Remember how multiverse theory might ruin our hopes for a “theory of everything”? String theory is currently the closest thing we have to a coherent theory of everything – though it’s very far from complete. It rests on the idea that elementary particles such as electrons, photons and, crucially, gravitons – that’s the hypothetical particle that mediates the force of gravity – are in fact one-dimensional strings of energy that vibrate in different ways. At a larger scale, these strings look like particles. An elementary particle is a particle that is not composed of other particles, a category that includes matter particles, antimatter particles, and force particles. These can combine to form composite particles, such as neutrons.
Gravitons are crucial here because one of the problems that gives rise to string theory is the problem of describing gravity according to the principles of quantum mechanics. Currently, general relativity satisfactorily describes the effect of gravity on a non-quantum scale, and quantum mechanics describe the universe at a quantum scale – but marrying the two together to produce a theory that fits both is still a work in progress.
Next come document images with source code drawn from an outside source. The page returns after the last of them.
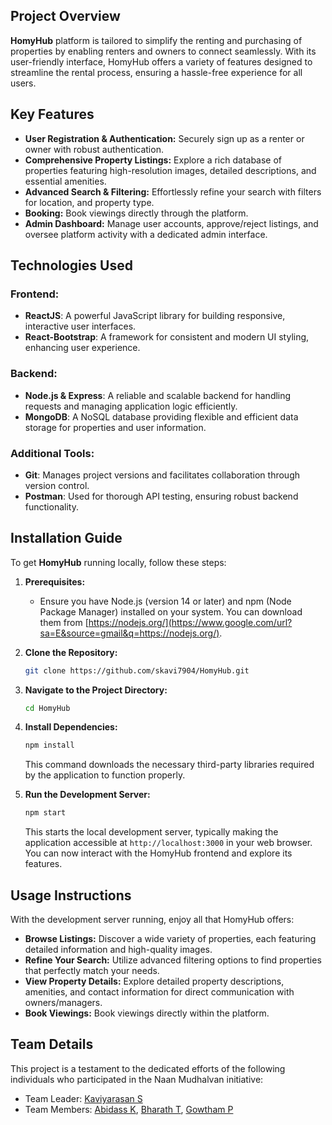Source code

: ## Project Overview

**HomyHub** platform is tailored to simplify the renting and purchasing of properties by enabling renters and owners to connect seamlessly. With its user-friendly interface, HomyHub offers a variety of features designed to streamline the rental process, ensuring a hassle-free experience for all users.

## Key Features

  - **User Registration & Authentication:** Securely sign up as a renter or owner with robust authentication.
  - **Comprehensive Property Listings:** Explore a rich database of properties featuring high-resolution images, detailed descriptions, and essential amenities.
  - **Advanced Search & Filtering:** Effortlessly refine your search with filters for location, and property type.
  - **Booking:** Book viewings directly through the platform.
  - **Admin Dashboard:** Manage user accounts, approve/reject listings, and oversee platform activity with a dedicated admin interface.
  
## Technologies Used

### Frontend:

  - **ReactJS**: A powerful JavaScript library for building responsive, interactive user interfaces.
  - **React-Bootstrap**: A framework for consistent and modern UI styling, enhancing user experience.

### Backend:

  - **Node.js & Express**: A reliable and scalable backend for handling requests and managing application logic efficiently.
  - **MongoDB**: A NoSQL database providing flexible and efficient data storage for properties and user information.

### Additional Tools:

  - **Git**: Manages project versions and facilitates collaboration through version control.
  - **Postman**: Used for thorough API testing, ensuring robust backend functionality.

## Installation Guide

To get **HomyHub** running locally, follow these steps:

1.  **Prerequisites:**

      - Ensure you have Node.js (version 14 or later) and npm (Node Package Manager) installed on your system. You can download them from [https://nodejs.org/](https://www.google.com/url?sa=E&source=gmail&q=https://nodejs.org/).

2.  **Clone the Repository:**

    ```bash
    git clone https://github.com/skavi7904/HomyHub.git
    ```
    
3.  **Navigate to the Project Directory:**

    ```bash
    cd HomyHub
    ```

4.  **Install Dependencies:**

    ```bash
    npm install
    ```

    This command downloads the necessary third-party libraries required by the application to function properly.

5.  **Run the Development Server:**

    ```bash
    npm start
    ```

    This starts the local development server, typically making the application accessible at `http://localhost:3000` in your web browser. You can now interact with the HomyHub frontend and explore its features.

## Usage Instructions

With the development server running, enjoy all that HomyHub offers:

  - **Browse Listings:** Discover a wide variety of properties, each featuring detailed information and high-quality images.
  - **Refine Your Search:** Utilize advanced filtering options to find properties that perfectly match your needs.
  - **View Property Details:** Explore detailed property descriptions, amenities, and contact information for direct communication with owners/managers.
  - **Book Viewings:** Book viewings directly within the platform.

## Team Details

This project is a testament to the dedicated efforts of the following individuals who participated in the Naan Mudhalvan initiative:

  - Team Leader: [Kaviyarasan S](https://github.com/skavi7904)
  - Team Members: [Abidass K](https://github.com/Abidasskumar), [Bharath T](https://github.com/Bharaththanigaivel), [Gowtham P](https://github.com/gowthamp133)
A visualisation of what it means for spacetime to be curved.

One of the issues is that general relativity models gravity as curvature of spacetime. Spacetime is the mathematical model that takes the three dimensions of space and fuses them with the fourth dimension of time to create a single continuum. Quantum field theory, meanwhile, models spacetime as flat, not curved. That means that the theories and calculations of general relativity don’t translate to the theories and calculations of quantum mechanics. Using equations from general relativity to understand what’s happening at a quantum level produces answers that are ridiculously, obviously wrong. This disconnect is what string theory attempts to address. After all, it isn’t plausible that the universe operates under two different sets of rules depending on scale; there must be some way that the two theories can be unified.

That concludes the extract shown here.